As Smooth As Idaho Whiskey: Bardenay Distills a New Spirit 

At 8:30 a.m. on a chilly December morning, two key players of the Boise bar scene met in the back room at Edge Brewing Co. to begin the long, persnickety process of brewing a batch of whiskey—one of many first steps in restaurant/distillery Bardenay's first foray into liquid gold.

Bardenay Distillery Manager Scott Probert has been working to add whiskey to his repertoire of spirits for almost five years. In 2014, he and Edge Head Brewer Bryan Garcia-Brown started meeting at Edge, adding different grains and ratios to its mash tun (a stainless steel tank that, with the addition of hot water, converts starches into sugars) in hopes of drawing a flavor map for Probert's ideal whiskey.

"When we were first going through the process it took several tries, and we would do smaller amounts just to make sure we could get the mash right—make sure we could even get it to ferment," Probert said.

After much trial and error, the pair settled on a 60 percent rye blend, supplemented with corn (30 percent) and six-row malted barley (10 percent). Since putting up the first barrel of whiskey—it has the fill date 7/1/2014 scrawled across it in sharpie—Probert and Garcia-Brown have met at Edge roughly 20 times, churning out 500 gallons of sugar water, or "wort," every time. Back at Bardenay's downtown distillery, each of those batches eventually yields 45 gallons of distilled white spirit: enough to fill one #3 char American oak barrel.

"They deal with the fermentation on their end, so we're just making sugar water for them, basically," Garcia-Brown said that morning as he hefted a bag of processed corn flakes onto his shoulder and emptied it into the mash tun, which he'd climbed a set of stairs to access. "Scott's the brains, I just flip the switches."

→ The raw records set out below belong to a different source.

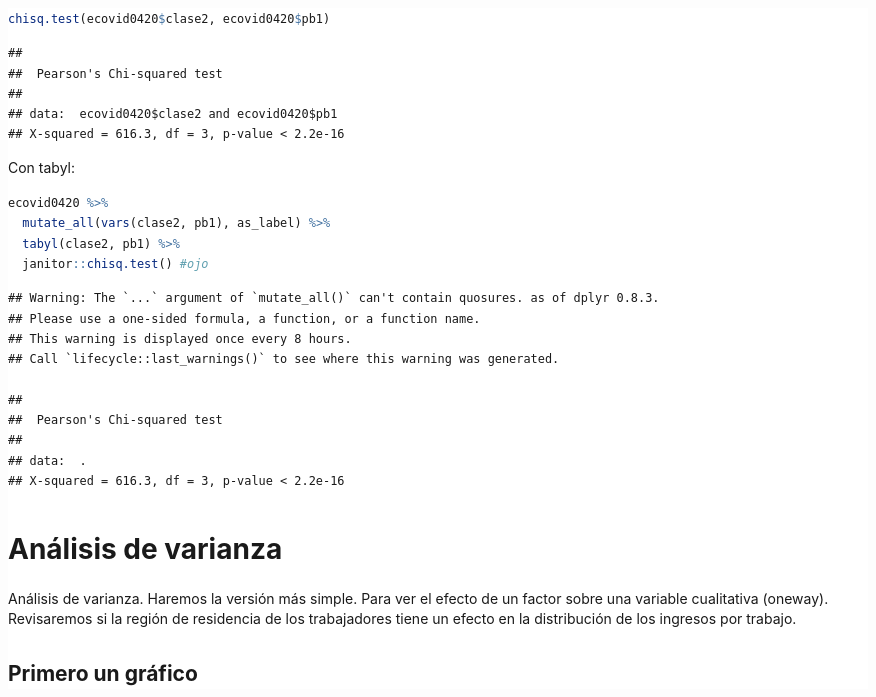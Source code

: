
 ``` r
chisq.test(ecovid0420$clase2, ecovid0420$pb1)
```

    ## 
    ##  Pearson's Chi-squared test
    ## 
    ## data:  ecovid0420$clase2 and ecovid0420$pb1
    ## X-squared = 616.3, df = 3, p-value < 2.2e-16

Con tabyl:

``` r
ecovid0420 %>% 
  mutate_all(vars(clase2, pb1), as_label) %>% 
  tabyl(clase2, pb1) %>% 
  janitor::chisq.test() #ojo
```

    ## Warning: The `...` argument of `mutate_all()` can't contain quosures. as of dplyr 0.8.3.
    ## Please use a one-sided formula, a function, or a function name.
    ## This warning is displayed once every 8 hours.
    ## Call `lifecycle::last_warnings()` to see where this warning was generated.

    ## 
    ##  Pearson's Chi-squared test
    ## 
    ## data:  .
    ## X-squared = 616.3, df = 3, p-value < 2.2e-16

# Análisis de varianza

Análisis de varianza. Haremos la versión más simple. Para ver el efecto
de un factor sobre una variable cualitativa (oneway). Revisaremos si la
región de residencia de los trabajadores tiene un efecto en la
distribución de los ingresos por trabajo.

## Primero un gráfico
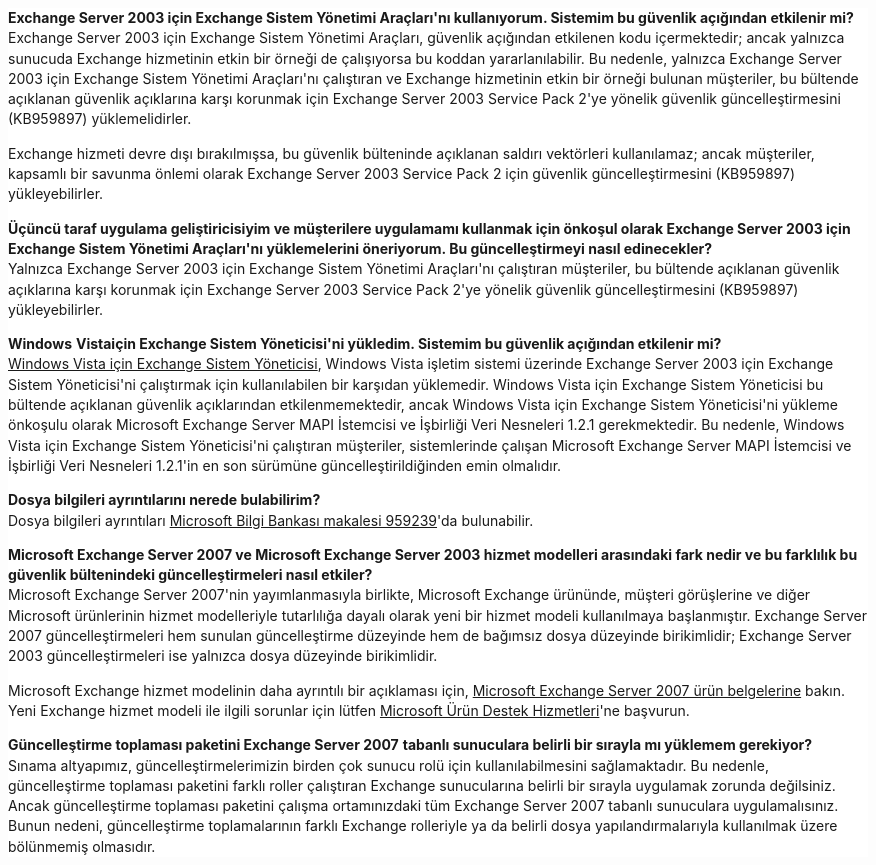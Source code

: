 **Exchange Server 2003 için Exchange Sistem Yönetimi Araçları'nı kullanıyorum. Sistemim bu güvenlik açığından etkilenir mi?**    
Exchange Server 2003 için Exchange Sistem Yönetimi Araçları, güvenlik açığından etkilenen kodu içermektedir; ancak yalnızca sunucuda Exchange hizmetinin etkin bir örneği de çalışıyorsa bu koddan yararlanılabilir. Bu nedenle, yalnızca Exchange Server 2003 için Exchange Sistem Yönetimi Araçları'nı çalıştıran ve Exchange hizmetinin etkin bir örneği bulunan müşteriler, bu bültende açıklanan güvenlik açıklarına karşı korunmak için Exchange Server 2003 Service Pack 2'ye yönelik güvenlik güncelleştirmesini (KB959897) yüklemelidirler.
  
Exchange hizmeti devre dışı bırakılmışsa, bu güvenlik bülteninde açıklanan saldırı vektörleri kullanılamaz; ancak müşteriler, kapsamlı bir savunma önlemi olarak Exchange Server 2003 Service Pack 2 için güvenlik güncelleştirmesini (KB959897) yükleyebilirler.
  
**Üçüncü taraf uygulama geliştiricisiyim ve müşterilere uygulamamı kullanmak için önkoşul olarak Exchange Server 2003 için Exchange Sistem Yönetimi Araçları'nı yüklemelerini öneriyorum. Bu güncelleştirmeyi nasıl edinecekler?**    
Yalnızca Exchange Server 2003 için Exchange Sistem Yönetimi Araçları'nı çalıştıran müşteriler, bu bültende açıklanan güvenlik açıklarına karşı korunmak için Exchange Server 2003 Service Pack 2'ye yönelik güvenlik güncelleştirmesini (KB959897) yükleyebilirler.
  
**Windows** **Vistaiçin Exchange Sistem Yöneticisi'ni yükledim. Sistemim bu güvenlik açığından etkilenir mi?**    
[Windows Vista için Exchange Sistem Yöneticisi](http://www.microsoft.com/downloads/details.aspx?familyid=3403d74e-8942-421b-8738-b3664559e46f&displaylang=tr), Windows Vista işletim sistemi üzerinde Exchange Server 2003 için Exchange Sistem Yöneticisi'ni çalıştırmak için kullanılabilen bir karşıdan yüklemedir. Windows Vista için Exchange Sistem Yöneticisi bu bültende açıklanan güvenlik açıklarından etkilenmemektedir, ancak Windows Vista için Exchange Sistem Yöneticisi'ni yükleme önkoşulu olarak Microsoft Exchange Server MAPI İstemcisi ve İşbirliği Veri Nesneleri 1.2.1 gerekmektedir. Bu nedenle, Windows Vista için Exchange Sistem Yöneticisi'ni çalıştıran müşteriler, sistemlerinde çalışan Microsoft Exchange Server MAPI İstemcisi ve İşbirliği Veri Nesneleri 1.2.1'in en son sürümüne güncelleştirildiğinden emin olmalıdır.
  
**Dosya bilgileri ayrıntılarını nerede bulabilirim?**    
Dosya bilgileri ayrıntıları [Microsoft Bilgi Bankası makalesi 959239](http://support.microsoft.com/kb/959239)'da bulunabilir.
  
**Microsoft Exchange Server 2007 ve Microsoft Exchange Server 2003 hizmet modelleri arasındaki fark nedir ve bu farklılık bu güvenlik bültenindeki güncelleştirmeleri nasıl etkiler?**    
Microsoft Exchange Server 2007'nin yayımlanmasıyla birlikte, Microsoft Exchange ürününde, müşteri görüşlerine ve diğer Microsoft ürünlerinin hizmet modelleriyle tutarlılığa dayalı olarak yeni bir hizmet modeli kullanılmaya başlanmıştır. Exchange Server 2007 güncelleştirmeleri hem sunulan güncelleştirme düzeyinde hem de bağımsız dosya düzeyinde birikimlidir; Exchange Server 2003 güncelleştirmeleri ise yalnızca dosya düzeyinde birikimlidir.
  
Microsoft Exchange hizmet modelinin daha ayrıntılı bir açıklaması için, [Microsoft Exchange Server 2007 ürün belgelerine](http://go.microsoft.com/fwlink/?linkid=89577) bakın. Yeni Exchange hizmet modeli ile ilgili sorunlar için lütfen [Microsoft Ürün Destek Hizmetleri](http://support.microsoft.com/common/international.aspx)'ne başvurun.
  
**Güncelleştirme toplaması paketini Exchange Server 2007** **tabanlı sunuculara belirli bir sırayla mı yüklemem gerekiyor?**    
Sınama altyapımız, güncelleştirmelerimizin birden çok sunucu rolü için kullanılabilmesini sağlamaktadır. Bu nedenle, güncelleştirme toplaması paketini farklı roller çalıştıran Exchange sunucularına belirli bir sırayla uygulamak zorunda değilsiniz. Ancak güncelleştirme toplaması paketini çalışma ortamınızdaki tüm Exchange Server 2007 tabanlı sunuculara uygulamalısınız. Bunun nedeni, güncelleştirme toplamalarının farklı Exchange rolleriyle ya da belirli dosya yapılandırmalarıyla kullanılmak üzere bölünmemiş olmasıdır.
  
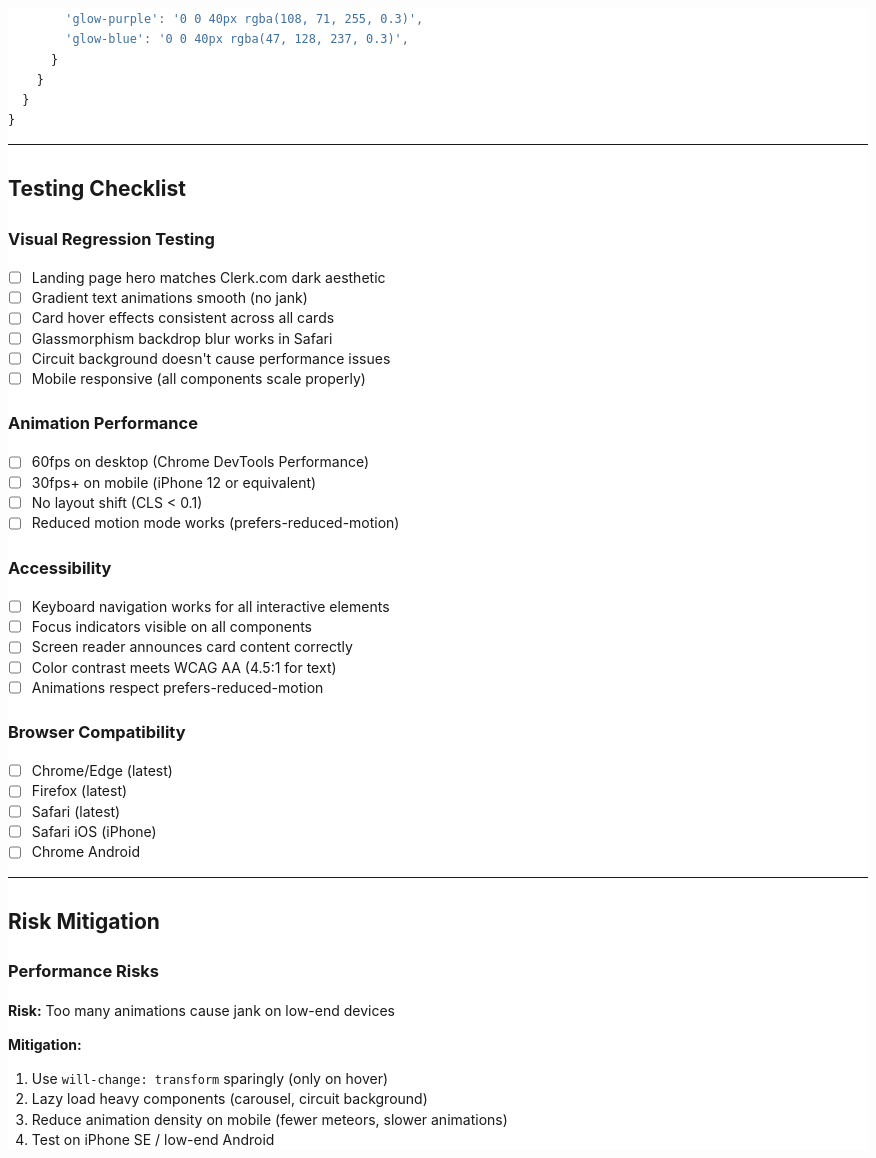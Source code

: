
 ```js
        'glow-purple': '0 0 40px rgba(108, 71, 255, 0.3)',
        'glow-blue': '0 0 40px rgba(47, 128, 237, 0.3)',
      }
    }
  }
}
```

---

## Testing Checklist

### Visual Regression Testing
- [ ] Landing page hero matches Clerk.com dark aesthetic
- [ ] Gradient text animations smooth (no jank)
- [ ] Card hover effects consistent across all cards
- [ ] Glassmorphism backdrop blur works in Safari
- [ ] Circuit background doesn't cause performance issues
- [ ] Mobile responsive (all components scale properly)

### Animation Performance
- [ ] 60fps on desktop (Chrome DevTools Performance)
- [ ] 30fps+ on mobile (iPhone 12 or equivalent)
- [ ] No layout shift (CLS < 0.1)
- [ ] Reduced motion mode works (prefers-reduced-motion)

### Accessibility
- [ ] Keyboard navigation works for all interactive elements
- [ ] Focus indicators visible on all components
- [ ] Screen reader announces card content correctly
- [ ] Color contrast meets WCAG AA (4.5:1 for text)
- [ ] Animations respect prefers-reduced-motion

### Browser Compatibility
- [ ] Chrome/Edge (latest)
- [ ] Firefox (latest)
- [ ] Safari (latest)
- [ ] Safari iOS (iPhone)
- [ ] Chrome Android

---

## Risk Mitigation

### Performance Risks
**Risk:** Too many animations cause jank on low-end devices

**Mitigation:**
1. Use `will-change: transform` sparingly (only on hover)
2. Lazy load heavy components (carousel, circuit background)
3. Reduce animation density on mobile (fewer meteors, slower animations)
4. Test on iPhone SE / low-end Android
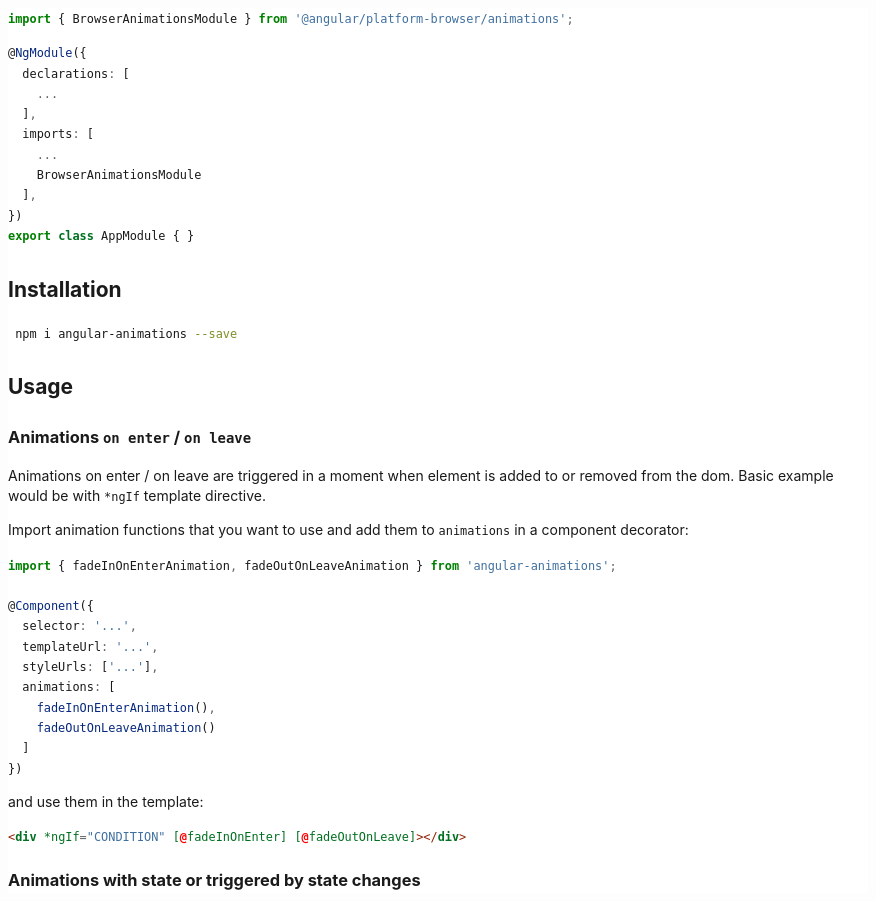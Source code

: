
 ```ts
import { BrowserAnimationsModule } from '@angular/platform-browser/animations';
```

```ts
@NgModule({
  declarations: [
    ...
  ],
  imports: [
    ...
    BrowserAnimationsModule
  ],
})
export class AppModule { }
```

## Installation

```bash
 npm i angular-animations --save
```

## Usage

### Animations `on enter` / `on leave`

Animations on enter / on leave are triggered in a moment when element is added to or removed from the dom.
Basic example would be with `*ngIf` template directive.

Import animation functions that you want to use and add them to `animations` in a component decorator:

```ts
import { fadeInOnEnterAnimation, fadeOutOnLeaveAnimation } from 'angular-animations';

@Component({
  selector: '...',
  templateUrl: '...',
  styleUrls: ['...'],
  animations: [
    fadeInOnEnterAnimation(),
    fadeOutOnLeaveAnimation()
  ]
})
```

and use them in the template:

```html
<div *ngIf="CONDITION" [@fadeInOnEnter] [@fadeOutOnLeave]></div>
```

### Animations with state or triggered by state changes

Nearby, Probert fed bag after bag of Mountain Malt barley into Edge's mill, which ground loudly to life, kicking up a small cloud of grain dust. The bitter, musty smell of unbaked sourdough bread filled the air, wafting from the mash tun's open portal.

It will probably be five years before the public gets a taste of the whiskey Probert and Garcia-Brown made that day, but Probert said the 2014 barrels should be ready to bottle as early as next summer. On a quick tour of Bardenay's tiny downtown distillery, where barrels of whiskey are stacked two stories high to conserve floor space, Probert used a homemade tap called a "thief" to syphon a half-inch of the near-ready amber spirit into a glass. He cut it with water, then offered it to taste. The spirit's caramel-touched smell married with earthy, mineral notes and a hint of something herbal, creating a flavor that was surprisingly easy-drinking.

"You start to get that menthol, minty, tobacco-y finish on it," Probert said. "To me, that's part of the finish and it carries long—kind of like what citrus is to the gin. It really helps to carry the profile so you don't forget it two minutes after you take a sip."